Crane recently co-authored a white paper, “Russian War Crimes Against Ukraine. The Breach of International Humanitarian Law by the Russian Federation [PDF],” written with Syracuse University College of Law students that offers in-depth accounting and accusations of crimes committed by the Russian Federation and President Vladimir Putin during the invasion of Ukraine.

Crane is the co-founder of Impunity Watch, an online student-run law review and public service blog and the Syrian Accountability Project (SAP), an internationally-recognized effort among students, activists, journalists and non-governmental organizations to document war crimes and crimes against humanity during the Syrian Civil War.

In 2014, Crane co-authored the “Caesar Report” that detailed the systematic killing of thousands of people in Syria and testified about the report at the UN Security Council. Crane also has testified to the US House of Representatives Committee on Foreign Affairs and its Subcommittee on Africa, Global Health, Global Human Rights and International Organizations on the Syria crisis and related human security and humanitarian issues.
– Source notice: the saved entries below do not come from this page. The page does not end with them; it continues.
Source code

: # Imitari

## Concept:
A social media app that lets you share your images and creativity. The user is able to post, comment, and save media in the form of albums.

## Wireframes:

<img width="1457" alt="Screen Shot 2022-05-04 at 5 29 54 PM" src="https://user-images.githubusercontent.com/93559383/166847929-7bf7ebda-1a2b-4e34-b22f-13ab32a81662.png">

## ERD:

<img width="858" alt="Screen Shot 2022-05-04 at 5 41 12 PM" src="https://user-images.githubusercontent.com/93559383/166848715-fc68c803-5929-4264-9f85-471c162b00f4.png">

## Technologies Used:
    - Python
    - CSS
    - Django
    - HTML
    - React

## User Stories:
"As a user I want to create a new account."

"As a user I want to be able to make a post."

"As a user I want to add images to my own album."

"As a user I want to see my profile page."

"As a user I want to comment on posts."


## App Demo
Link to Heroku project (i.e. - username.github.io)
In 2016, Crane helped to draft a UN resolution “to establish a special team to ‘collect, consolidate, preserve and analyze evidence’ as well as to prepare cases on war crimes and human rights abuses committed during the conflict in Syria.” Subsequently, he assisted the UN in setting up the independent justice mechanism mandated by the resolution.

When he was chief prosecutor of the Special Court for Sierra Leone, Crane was the first American to be a chief prosecutor of an international war crimes tribunal since 1945 when Justice Robert Jackson and Telford Taylor were prosecutors at the Nuremberg Trials.